EXERCISE DESCRIPTION:
The expected response is an exact repetition of every record, with images excluded.

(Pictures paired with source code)
● ● ● ●

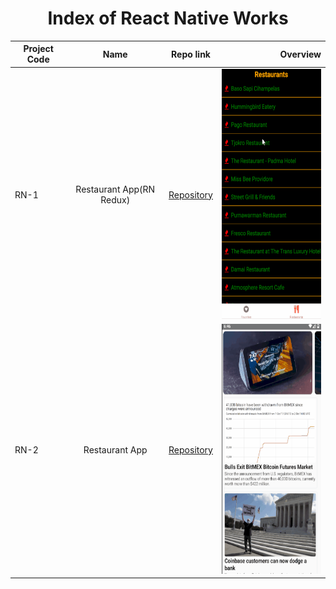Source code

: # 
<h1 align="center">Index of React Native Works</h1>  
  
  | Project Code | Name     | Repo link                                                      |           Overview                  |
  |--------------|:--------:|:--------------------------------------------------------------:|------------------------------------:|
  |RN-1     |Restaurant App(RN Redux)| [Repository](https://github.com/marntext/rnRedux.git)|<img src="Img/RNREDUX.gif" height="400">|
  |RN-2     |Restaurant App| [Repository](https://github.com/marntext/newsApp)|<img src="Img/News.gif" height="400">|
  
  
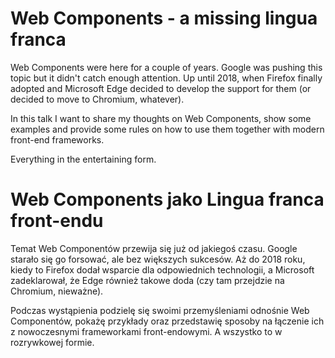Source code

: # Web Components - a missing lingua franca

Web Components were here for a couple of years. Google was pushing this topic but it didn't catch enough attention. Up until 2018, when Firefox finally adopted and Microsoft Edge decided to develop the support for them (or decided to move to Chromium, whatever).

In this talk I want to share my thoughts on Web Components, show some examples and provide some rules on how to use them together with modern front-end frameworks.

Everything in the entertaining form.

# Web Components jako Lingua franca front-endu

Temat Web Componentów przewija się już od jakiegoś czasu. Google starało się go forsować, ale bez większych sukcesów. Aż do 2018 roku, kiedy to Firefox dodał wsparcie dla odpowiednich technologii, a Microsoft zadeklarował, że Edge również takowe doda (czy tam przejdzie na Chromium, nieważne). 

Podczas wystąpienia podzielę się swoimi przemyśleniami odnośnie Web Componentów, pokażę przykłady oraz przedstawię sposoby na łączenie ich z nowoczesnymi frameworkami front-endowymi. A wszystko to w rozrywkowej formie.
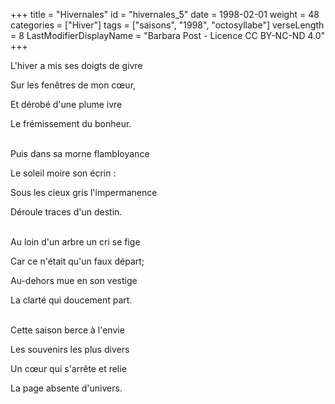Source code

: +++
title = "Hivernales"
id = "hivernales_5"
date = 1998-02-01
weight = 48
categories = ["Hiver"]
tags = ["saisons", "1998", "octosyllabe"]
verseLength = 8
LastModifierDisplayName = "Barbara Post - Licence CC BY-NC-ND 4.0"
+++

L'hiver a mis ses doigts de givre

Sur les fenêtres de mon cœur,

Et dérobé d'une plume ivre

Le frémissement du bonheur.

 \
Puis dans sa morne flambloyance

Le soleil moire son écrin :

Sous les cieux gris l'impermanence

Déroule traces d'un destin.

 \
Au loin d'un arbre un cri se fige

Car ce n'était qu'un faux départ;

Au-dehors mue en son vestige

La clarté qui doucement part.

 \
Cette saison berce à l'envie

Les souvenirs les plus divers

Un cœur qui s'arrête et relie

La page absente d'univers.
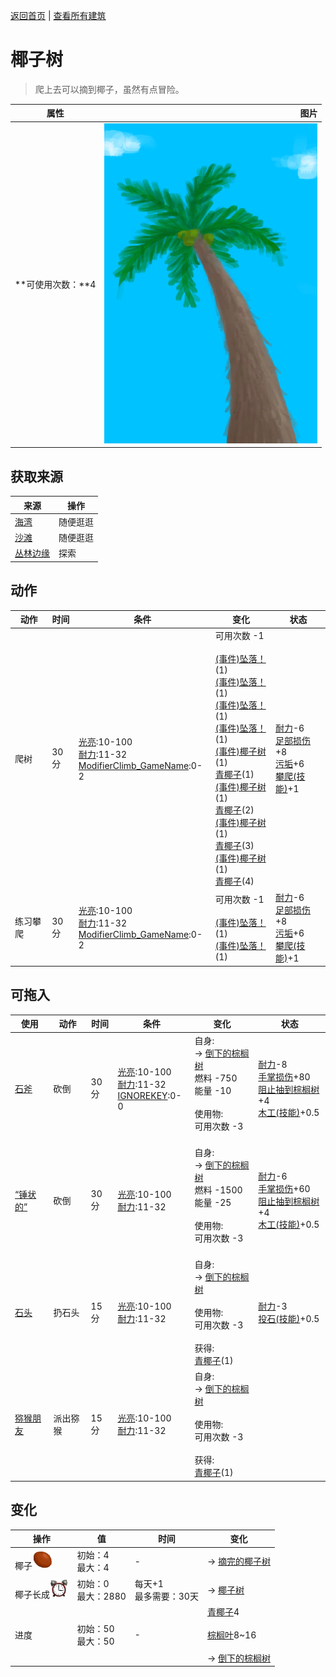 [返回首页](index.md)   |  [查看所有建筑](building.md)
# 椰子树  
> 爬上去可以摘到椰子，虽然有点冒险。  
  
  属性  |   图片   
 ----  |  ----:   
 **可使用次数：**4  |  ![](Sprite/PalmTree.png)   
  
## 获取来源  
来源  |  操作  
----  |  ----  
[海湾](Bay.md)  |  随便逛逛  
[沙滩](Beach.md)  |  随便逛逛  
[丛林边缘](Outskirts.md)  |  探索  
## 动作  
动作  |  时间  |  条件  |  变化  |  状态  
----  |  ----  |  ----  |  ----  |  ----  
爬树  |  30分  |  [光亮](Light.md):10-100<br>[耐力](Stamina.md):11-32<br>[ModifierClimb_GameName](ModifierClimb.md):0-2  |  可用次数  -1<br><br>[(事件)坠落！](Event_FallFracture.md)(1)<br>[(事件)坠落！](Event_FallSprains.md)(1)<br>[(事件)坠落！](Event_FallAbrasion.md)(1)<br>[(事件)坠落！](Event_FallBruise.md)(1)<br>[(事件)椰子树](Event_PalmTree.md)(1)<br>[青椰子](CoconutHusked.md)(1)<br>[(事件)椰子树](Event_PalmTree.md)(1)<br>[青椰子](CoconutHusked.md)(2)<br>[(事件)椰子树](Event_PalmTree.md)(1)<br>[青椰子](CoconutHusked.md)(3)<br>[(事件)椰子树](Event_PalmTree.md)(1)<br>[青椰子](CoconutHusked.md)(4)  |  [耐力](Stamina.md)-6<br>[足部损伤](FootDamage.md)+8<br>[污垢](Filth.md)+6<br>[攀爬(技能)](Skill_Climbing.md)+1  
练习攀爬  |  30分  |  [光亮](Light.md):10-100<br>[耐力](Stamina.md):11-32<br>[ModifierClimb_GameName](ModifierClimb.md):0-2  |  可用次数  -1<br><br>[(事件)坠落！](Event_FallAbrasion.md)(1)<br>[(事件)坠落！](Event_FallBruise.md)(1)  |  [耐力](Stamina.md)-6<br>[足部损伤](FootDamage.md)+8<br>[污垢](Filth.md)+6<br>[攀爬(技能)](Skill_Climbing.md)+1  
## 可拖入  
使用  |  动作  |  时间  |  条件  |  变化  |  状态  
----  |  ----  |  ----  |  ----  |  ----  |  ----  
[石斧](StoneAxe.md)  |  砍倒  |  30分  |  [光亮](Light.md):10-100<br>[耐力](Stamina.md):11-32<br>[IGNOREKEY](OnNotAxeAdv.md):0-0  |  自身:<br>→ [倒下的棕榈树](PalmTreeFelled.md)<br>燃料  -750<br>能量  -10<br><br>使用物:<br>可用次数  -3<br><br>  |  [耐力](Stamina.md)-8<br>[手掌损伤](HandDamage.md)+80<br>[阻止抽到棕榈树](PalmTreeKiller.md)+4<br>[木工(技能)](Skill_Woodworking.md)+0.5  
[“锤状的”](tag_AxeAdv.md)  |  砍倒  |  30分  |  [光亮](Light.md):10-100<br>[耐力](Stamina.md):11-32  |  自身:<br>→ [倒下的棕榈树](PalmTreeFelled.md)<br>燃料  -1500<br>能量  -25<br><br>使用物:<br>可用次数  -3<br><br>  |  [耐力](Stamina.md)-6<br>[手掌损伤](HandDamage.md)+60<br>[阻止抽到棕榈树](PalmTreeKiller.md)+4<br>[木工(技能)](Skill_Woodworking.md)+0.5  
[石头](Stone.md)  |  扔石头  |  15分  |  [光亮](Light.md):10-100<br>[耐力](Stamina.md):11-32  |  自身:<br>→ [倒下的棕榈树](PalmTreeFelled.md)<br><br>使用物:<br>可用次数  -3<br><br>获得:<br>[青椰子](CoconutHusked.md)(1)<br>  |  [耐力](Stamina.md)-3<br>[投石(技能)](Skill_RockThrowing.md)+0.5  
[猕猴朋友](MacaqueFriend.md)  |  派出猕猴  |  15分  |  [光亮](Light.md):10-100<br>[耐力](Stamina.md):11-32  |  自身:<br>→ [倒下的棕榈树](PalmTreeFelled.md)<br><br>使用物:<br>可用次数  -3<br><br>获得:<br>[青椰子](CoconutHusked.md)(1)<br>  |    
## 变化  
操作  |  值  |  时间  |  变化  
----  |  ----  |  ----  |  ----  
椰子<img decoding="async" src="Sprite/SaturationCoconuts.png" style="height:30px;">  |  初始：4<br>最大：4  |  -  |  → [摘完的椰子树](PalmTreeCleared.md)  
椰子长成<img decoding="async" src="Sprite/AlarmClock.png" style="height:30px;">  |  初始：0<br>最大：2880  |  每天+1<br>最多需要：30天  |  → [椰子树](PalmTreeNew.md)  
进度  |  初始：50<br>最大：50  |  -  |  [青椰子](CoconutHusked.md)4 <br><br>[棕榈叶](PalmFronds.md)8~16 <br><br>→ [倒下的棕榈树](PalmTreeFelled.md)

● ● ● ●

ANSWER TO THE PROBLEM:
Source code

: # 
<h1 align="center">Index of React Native Works</h1>  
  
  | Project Code | Name     | Repo link                                                      |           Overview                  |
  |--------------|:--------:|:--------------------------------------------------------------:|------------------------------------:|
  |RN-1     |Restaurant App(RN Redux)| [Repository](https://github.com/marntext/rnRedux.git)|<img src="Img/RNREDUX.gif" height="400">|
  |RN-2     |Restaurant App| [Repository](https://github.com/marntext/newsApp)|<img src="Img/News.gif" height="400">|
  
  
Source code

: # Web Components - a missing lingua franca

Web Components were here for a couple of years. Google was pushing this topic but it didn't catch enough attention. Up until 2018, when Firefox finally adopted and Microsoft Edge decided to develop the support for them (or decided to move to Chromium, whatever).

In this talk I want to share my thoughts on Web Components, show some examples and provide some rules on how to use them together with modern front-end frameworks.

Everything in the entertaining form.

# Web Components jako Lingua franca front-endu

Temat Web Componentów przewija się już od jakiegoś czasu. Google starało się go forsować, ale bez większych sukcesów. Aż do 2018 roku, kiedy to Firefox dodał wsparcie dla odpowiednich technologii, a Microsoft zadeklarował, że Edge również takowe doda (czy tam przejdzie na Chromium, nieważne). 

Podczas wystąpienia podzielę się swoimi przemyśleniami odnośnie Web Componentów, pokażę przykłady oraz przedstawię sposoby na łączenie ich z nowoczesnymi frameworkami front-endowymi. A wszystko to w rozrywkowej formie.
Source code

: +++
title = "Hivernales"
id = "hivernales_5"
date = 1998-02-01
weight = 48
categories = ["Hiver"]
tags = ["saisons", "1998", "octosyllabe"]
verseLength = 8
LastModifierDisplayName = "Barbara Post - Licence CC BY-NC-ND 4.0"
+++

L'hiver a mis ses doigts de givre

Sur les fenêtres de mon cœur,

Et dérobé d'une plume ivre

Le frémissement du bonheur.

 \
Puis dans sa morne flambloyance

Le soleil moire son écrin :

Sous les cieux gris l'impermanence

Déroule traces d'un destin.

 \
Au loin d'un arbre un cri se fige

Car ce n'était qu'un faux départ;

Au-dehors mue en son vestige

La clarté qui doucement part.

 \
Cette saison berce à l'envie

Les souvenirs les plus divers

Un cœur qui s'arrête et relie

La page absente d'univers.
 [返回首页](index.md)   |  [查看所有建筑](building.md)
# 椰子树  
> 爬上去可以摘到椰子，虽然有点冒险。  
  
  属性  |   图片   
 ----  |  ----:   
 **可使用次数：**4  |  ![](Sprite/PalmTree.png)   
  
## 获取来源  
来源  |  操作  
----  |  ----  
[海湾](Bay.md)  |  随便逛逛  
[沙滩](Beach.md)  |  随便逛逛  
[丛林边缘](Outskirts.md)  |  探索  
## 动作  
动作  |  时间  |  条件  |  变化  |  状态  
----  |  ----  |  ----  |  ----  |  ----  
爬树  |  30分  |  [光亮](Light.md):10-100<br>[耐力](Stamina.md):11-32<br>[ModifierClimb_GameName](ModifierClimb.md):0-2  |  可用次数  -1<br><br>[(事件)坠落！](Event_FallFracture.md)(1)<br>[(事件)坠落！](Event_FallSprains.md)(1)<br>[(事件)坠落！](Event_FallAbrasion.md)(1)<br>[(事件)坠落！](Event_FallBruise.md)(1)<br>[(事件)椰子树](Event_PalmTree.md)(1)<br>[青椰子](CoconutHusked.md)(1)<br>[(事件)椰子树](Event_PalmTree.md)(1)<br>[青椰子](CoconutHusked.md)(2)<br>[(事件)椰子树](Event_PalmTree.md)(1)<br>[青椰子](CoconutHusked.md)(3)<br>[(事件)椰子树](Event_PalmTree.md)(1)<br>[青椰子](CoconutHusked.md)(4)  |  [耐力](Stamina.md)-6<br>[足部损伤](FootDamage.md)+8<br>[污垢](Filth.md)+6<br>[攀爬(技能)](Skill_Climbing.md)+1  
练习攀爬  |  30分  |  [光亮](Light.md):10-100<br>[耐力](Stamina.md):11-32<br>[ModifierClimb_GameName](ModifierClimb.md):0-2  |  可用次数  -1<br><br>[(事件)坠落！](Event_FallAbrasion.md)(1)<br>[(事件)坠落！](Event_FallBruise.md)(1)  |  [耐力](Stamina.md)-6<br>[足部损伤](FootDamage.md)+8<br>[污垢](Filth.md)+6<br>[攀爬(技能)](Skill_Climbing.md)+1  
## 可拖入  
使用  |  动作  |  时间  |  条件  |  变化  |  状态  
----  |  ----  |  ----  |  ----  |  ----  |  ----  
[石斧](StoneAxe.md)  |  砍倒  |  30分  |  [光亮](Light.md):10-100<br>[耐力](Stamina.md):11-32<br>[IGNOREKEY](OnNotAxeAdv.md):0-0  |  自身:<br>→ [倒下的棕榈树](PalmTreeFelled.md)<br>燃料  -750<br>能量  -10<br><br>使用物:<br>可用次数  -3<br><br>  |  [耐力](Stamina.md)-8<br>[手掌损伤](HandDamage.md)+80<br>[阻止抽到棕榈树](PalmTreeKiller.md)+4<br>[木工(技能)](Skill_Woodworking.md)+0.5  
[“锤状的”](tag_AxeAdv.md)  |  砍倒  |  30分  |  [光亮](Light.md):10-100<br>[耐力](Stamina.md):11-32  |  自身:<br>→ [倒下的棕榈树](PalmTreeFelled.md)<br>燃料  -1500<br>能量  -25<br><br>使用物:<br>可用次数  -3<br><br>  |  [耐力](Stamina.md)-6<br>[手掌损伤](HandDamage.md)+60<br>[阻止抽到棕榈树](PalmTreeKiller.md)+4<br>[木工(技能)](Skill_Woodworking.md)+0.5  
[石头](Stone.md)  |  扔石头  |  15分  |  [光亮](Light.md):10-100<br>[耐力](Stamina.md):11-32  |  自身:<br>→ [倒下的棕榈树](PalmTreeFelled.md)<br><br>使用物:<br>可用次数  -3<br><br>获得:<br>[青椰子](CoconutHusked.md)(1)<br>  |  [耐力](Stamina.md)-3<br>[投石(技能)](Skill_RockThrowing.md)+0.5  
[猕猴朋友](MacaqueFriend.md)  |  派出猕猴  |  15分  |  [光亮](Light.md):10-100<br>[耐力](Stamina.md):11-32  |  自身:<br>→ [倒下的棕榈树](PalmTreeFelled.md)<br><br>使用物:<br>可用次数  -3<br><br>获得:<br>[青椰子](CoconutHusked.md)(1)<br>  |    
## 变化  
操作  |  值  |  时间  |  变化  
----  |  ----  |  ----  |  ----  
椰子<img decoding="async" src="Sprite/SaturationCoconuts.png" style="height:30px;">  |  初始：4<br>最大：4  |  -  |  → [摘完的椰子树](PalmTreeCleared.md)  
椰子长成<img decoding="async" src="Sprite/AlarmClock.png" style="height:30px;">  |  初始：0<br>最大：2880  |  每天+1<br>最多需要：30天  |  → [椰子树](PalmTreeNew.md)  
进度  |  初始：50<br>最大：50  |  -  |  [青椰子](CoconutHusked.md)4 <br><br>[棕榈叶](PalmFronds.md)8~16 <br><br>→ [倒下的棕榈树](PalmTreeFelled.md)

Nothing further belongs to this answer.